_SOURCE MATERIAL_:
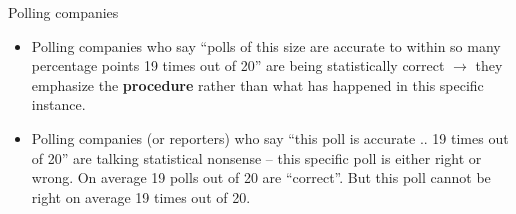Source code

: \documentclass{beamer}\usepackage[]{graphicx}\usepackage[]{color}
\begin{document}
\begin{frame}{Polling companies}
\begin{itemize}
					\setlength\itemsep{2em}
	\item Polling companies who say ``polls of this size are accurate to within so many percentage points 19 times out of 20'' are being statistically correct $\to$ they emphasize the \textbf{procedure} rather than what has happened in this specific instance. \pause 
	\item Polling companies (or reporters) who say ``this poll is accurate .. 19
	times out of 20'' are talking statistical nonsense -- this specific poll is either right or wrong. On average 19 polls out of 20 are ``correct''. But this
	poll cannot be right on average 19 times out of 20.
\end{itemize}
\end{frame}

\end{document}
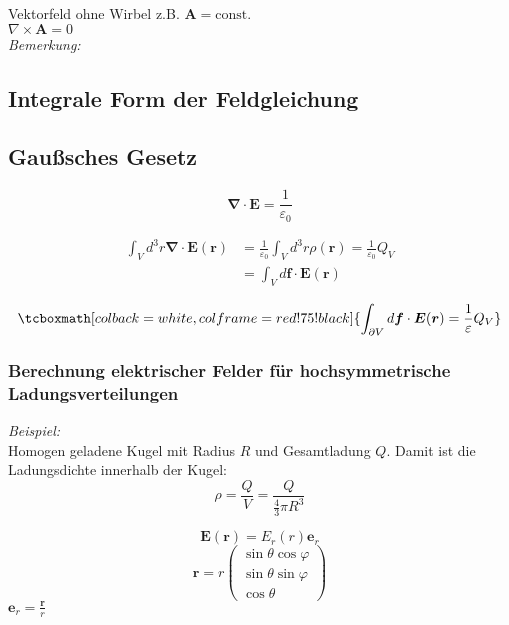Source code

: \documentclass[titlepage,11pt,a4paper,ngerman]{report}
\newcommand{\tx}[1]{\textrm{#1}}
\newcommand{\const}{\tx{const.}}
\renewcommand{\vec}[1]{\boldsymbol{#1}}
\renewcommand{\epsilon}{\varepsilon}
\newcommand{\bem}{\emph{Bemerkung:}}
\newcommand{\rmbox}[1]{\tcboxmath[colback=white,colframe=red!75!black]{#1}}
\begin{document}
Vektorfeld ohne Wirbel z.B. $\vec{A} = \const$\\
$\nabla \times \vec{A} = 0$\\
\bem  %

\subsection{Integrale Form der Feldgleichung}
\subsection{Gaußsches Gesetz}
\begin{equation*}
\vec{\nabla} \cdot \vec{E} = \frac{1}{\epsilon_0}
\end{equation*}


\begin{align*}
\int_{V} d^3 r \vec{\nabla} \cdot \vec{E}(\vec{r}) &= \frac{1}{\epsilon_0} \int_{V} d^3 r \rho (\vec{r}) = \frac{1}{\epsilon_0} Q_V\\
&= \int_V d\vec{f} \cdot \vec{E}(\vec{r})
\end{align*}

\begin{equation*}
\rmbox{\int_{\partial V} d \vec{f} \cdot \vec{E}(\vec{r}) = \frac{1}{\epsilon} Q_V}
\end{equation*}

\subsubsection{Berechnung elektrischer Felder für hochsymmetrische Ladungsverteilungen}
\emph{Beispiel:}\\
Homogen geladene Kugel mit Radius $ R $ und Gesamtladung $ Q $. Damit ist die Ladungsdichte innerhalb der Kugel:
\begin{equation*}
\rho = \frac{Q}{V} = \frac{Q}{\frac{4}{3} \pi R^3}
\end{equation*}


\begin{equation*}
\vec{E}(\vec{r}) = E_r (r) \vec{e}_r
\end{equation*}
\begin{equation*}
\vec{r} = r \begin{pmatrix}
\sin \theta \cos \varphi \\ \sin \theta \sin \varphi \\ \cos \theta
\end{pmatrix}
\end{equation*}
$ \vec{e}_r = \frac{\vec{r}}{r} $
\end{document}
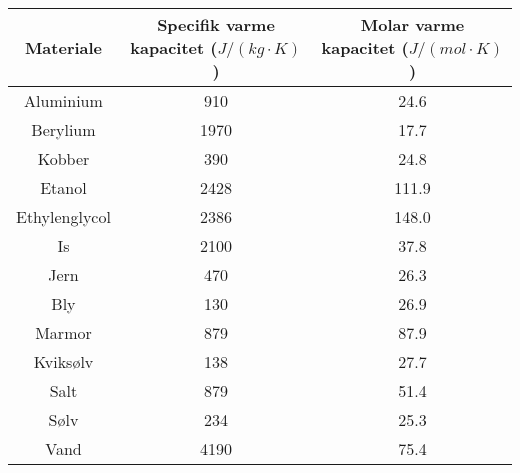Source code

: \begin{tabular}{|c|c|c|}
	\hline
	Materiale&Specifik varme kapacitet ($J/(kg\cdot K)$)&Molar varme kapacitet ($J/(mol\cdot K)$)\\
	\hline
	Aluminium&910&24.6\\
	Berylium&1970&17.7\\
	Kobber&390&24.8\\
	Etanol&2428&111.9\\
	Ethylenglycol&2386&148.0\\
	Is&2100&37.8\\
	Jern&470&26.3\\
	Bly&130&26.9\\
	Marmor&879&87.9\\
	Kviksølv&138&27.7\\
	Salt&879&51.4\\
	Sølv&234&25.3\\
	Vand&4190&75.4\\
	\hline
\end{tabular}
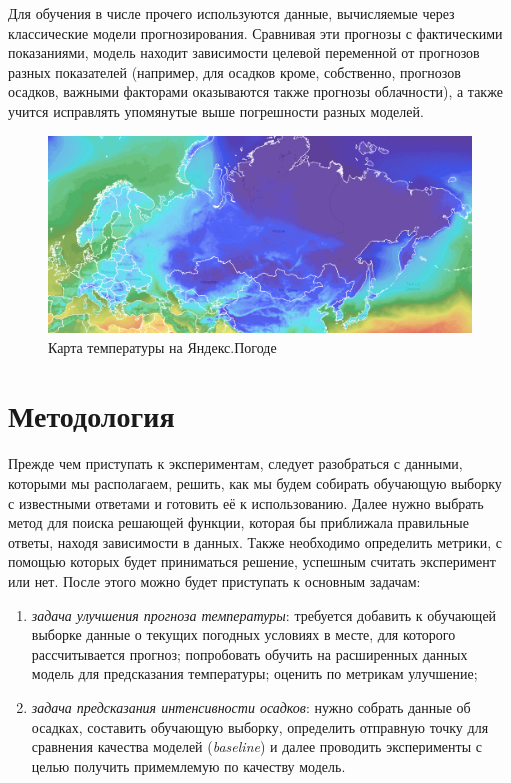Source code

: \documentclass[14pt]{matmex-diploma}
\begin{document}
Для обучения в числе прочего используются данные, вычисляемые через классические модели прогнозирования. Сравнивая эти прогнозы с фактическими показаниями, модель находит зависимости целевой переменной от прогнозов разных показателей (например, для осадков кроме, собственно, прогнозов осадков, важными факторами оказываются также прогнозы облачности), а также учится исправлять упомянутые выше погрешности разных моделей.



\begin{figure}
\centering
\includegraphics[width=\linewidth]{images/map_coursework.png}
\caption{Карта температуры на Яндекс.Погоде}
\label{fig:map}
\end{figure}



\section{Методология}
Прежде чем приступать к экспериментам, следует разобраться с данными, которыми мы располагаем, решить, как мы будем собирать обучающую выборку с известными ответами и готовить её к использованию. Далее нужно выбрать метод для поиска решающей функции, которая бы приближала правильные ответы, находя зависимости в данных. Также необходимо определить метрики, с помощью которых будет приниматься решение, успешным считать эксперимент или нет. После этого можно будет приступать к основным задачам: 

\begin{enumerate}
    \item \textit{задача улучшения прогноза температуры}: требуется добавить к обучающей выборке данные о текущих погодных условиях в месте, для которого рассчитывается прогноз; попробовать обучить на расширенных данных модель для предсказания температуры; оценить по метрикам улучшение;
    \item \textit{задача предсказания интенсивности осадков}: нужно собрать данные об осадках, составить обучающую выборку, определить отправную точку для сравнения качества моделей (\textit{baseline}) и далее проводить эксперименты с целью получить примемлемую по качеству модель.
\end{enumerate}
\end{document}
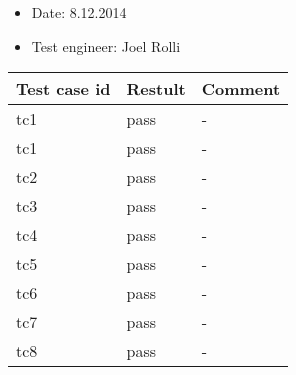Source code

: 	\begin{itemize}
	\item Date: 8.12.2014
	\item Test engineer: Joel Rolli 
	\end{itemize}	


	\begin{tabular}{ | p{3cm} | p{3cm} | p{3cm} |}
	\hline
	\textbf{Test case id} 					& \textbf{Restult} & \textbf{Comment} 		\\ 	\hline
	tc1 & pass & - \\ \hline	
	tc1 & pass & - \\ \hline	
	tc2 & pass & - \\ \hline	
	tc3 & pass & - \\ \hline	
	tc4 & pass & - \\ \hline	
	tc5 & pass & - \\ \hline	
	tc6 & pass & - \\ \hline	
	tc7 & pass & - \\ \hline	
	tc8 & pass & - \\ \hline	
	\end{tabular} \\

_YOUR ASSIGNMENT_: Write out all the entries exactly, except for the pictures.

_THE ANSWER_:
Source code

: \documentclass{beamer}\usepackage[]{graphicx}\usepackage[]{color}
\begin{document}
\begin{frame}{Polling companies}
\begin{itemize}
					\setlength\itemsep{2em}
	\item Polling companies who say ``polls of this size are accurate to within so many percentage points 19 times out of 20'' are being statistically correct $\to$ they emphasize the \textbf{procedure} rather than what has happened in this specific instance. \pause 
	\item Polling companies (or reporters) who say ``this poll is accurate .. 19
	times out of 20'' are talking statistical nonsense -- this specific poll is either right or wrong. On average 19 polls out of 20 are ``correct''. But this
	poll cannot be right on average 19 times out of 20.
\end{itemize}
\end{frame}

\end{document}
Source code

: \documentclass[titlepage,11pt,a4paper,ngerman]{report}
\newcommand{\tx}[1]{\textrm{#1}}
\newcommand{\const}{\tx{const.}}
\renewcommand{\vec}[1]{\boldsymbol{#1}}
\renewcommand{\epsilon}{\varepsilon}
\newcommand{\bem}{\emph{Bemerkung:}}
\newcommand{\rmbox}[1]{\tcboxmath[colback=white,colframe=red!75!black]{#1}}
\begin{document}
Vektorfeld ohne Wirbel z.B. $\vec{A} = \const$\\
$\nabla \times \vec{A} = 0$\\
\bem  %

\subsection{Integrale Form der Feldgleichung}
\subsection{Gaußsches Gesetz}
\begin{equation*}
\vec{\nabla} \cdot \vec{E} = \frac{1}{\epsilon_0}
\end{equation*}


\begin{align*}
\int_{V} d^3 r \vec{\nabla} \cdot \vec{E}(\vec{r}) &= \frac{1}{\epsilon_0} \int_{V} d^3 r \rho (\vec{r}) = \frac{1}{\epsilon_0} Q_V\\
&= \int_V d\vec{f} \cdot \vec{E}(\vec{r})
\end{align*}

\begin{equation*}
\rmbox{\int_{\partial V} d \vec{f} \cdot \vec{E}(\vec{r}) = \frac{1}{\epsilon} Q_V}
\end{equation*}

\subsubsection{Berechnung elektrischer Felder für hochsymmetrische Ladungsverteilungen}
\emph{Beispiel:}\\
Homogen geladene Kugel mit Radius $ R $ und Gesamtladung $ Q $. Damit ist die Ladungsdichte innerhalb der Kugel:
\begin{equation*}
\rho = \frac{Q}{V} = \frac{Q}{\frac{4}{3} \pi R^3}
\end{equation*}


\begin{equation*}
\vec{E}(\vec{r}) = E_r (r) \vec{e}_r
\end{equation*}
\begin{equation*}
\vec{r} = r \begin{pmatrix}
\sin \theta \cos \varphi \\ \sin \theta \sin \varphi \\ \cos \theta
\end{pmatrix}
\end{equation*}
$ \vec{e}_r = \frac{\vec{r}}{r} $
\end{document}
Source code

: \begin{tabular}{|c|c|c|}
	\hline
	Materiale&Specifik varme kapacitet ($J/(kg\cdot K)$)&Molar varme kapacitet ($J/(mol\cdot K)$)\\
	\hline
	Aluminium&910&24.6\\
	Berylium&1970&17.7\\
	Kobber&390&24.8\\
	Etanol&2428&111.9\\
	Ethylenglycol&2386&148.0\\
	Is&2100&37.8\\
	Jern&470&26.3\\
	Bly&130&26.9\\
	Marmor&879&87.9\\
	Kviksølv&138&27.7\\
	Salt&879&51.4\\
	Sølv&234&25.3\\
	Vand&4190&75.4\\
	\hline
\end{tabular}
Source code

: \documentclass[14pt]{matmex-diploma}
\begin{document}
Для обучения в числе прочего используются данные, вычисляемые через классические модели прогнозирования. Сравнивая эти прогнозы с фактическими показаниями, модель находит зависимости целевой переменной от прогнозов разных показателей (например, для осадков кроме, собственно, прогнозов осадков, важными факторами оказываются также прогнозы облачности), а также учится исправлять упомянутые выше погрешности разных моделей.



\begin{figure}
\centering
\includegraphics[width=\linewidth]{images/map_coursework.png}
\caption{Карта температуры на Яндекс.Погоде}
\label{fig:map}
\end{figure}



\section{Методология}
Прежде чем приступать к экспериментам, следует разобраться с данными, которыми мы располагаем, решить, как мы будем собирать обучающую выборку с известными ответами и готовить её к использованию. Далее нужно выбрать метод для поиска решающей функции, которая бы приближала правильные ответы, находя зависимости в данных. Также необходимо определить метрики, с помощью которых будет приниматься решение, успешным считать эксперимент или нет. После этого можно будет приступать к основным задачам: 

\begin{enumerate}
    \item \textit{задача улучшения прогноза температуры}: требуется добавить к обучающей выборке данные о текущих погодных условиях в месте, для которого рассчитывается прогноз; попробовать обучить на расширенных данных модель для предсказания температуры; оценить по метрикам улучшение;
    \item \textit{задача предсказания интенсивности осадков}: нужно собрать данные об осадках, составить обучающую выборку, определить отправную точку для сравнения качества моделей (\textit{baseline}) и далее проводить эксперименты с целью получить примемлемую по качеству модель.
\end{enumerate}
\end{document}
Source code

: 	\begin{itemize}
	\item Date: 8.12.2014
	\item Test engineer: Joel Rolli 
	\end{itemize}	


	\begin{tabular}{ | p{3cm} | p{3cm} | p{3cm} |}
	\hline
	\textbf{Test case id} 					& \textbf{Restult} & \textbf{Comment} 		\\ 	\hline
	tc1 & pass & - \\ \hline	
	tc1 & pass & - \\ \hline	
	tc2 & pass & - \\ \hline	
	tc3 & pass & - \\ \hline	
	tc4 & pass & - \\ \hline	
	tc5 & pass & - \\ \hline	
	tc6 & pass & - \\ \hline	
	tc7 & pass & - \\ \hline	
	tc8 & pass & - \\ \hline	
	\end{tabular} \\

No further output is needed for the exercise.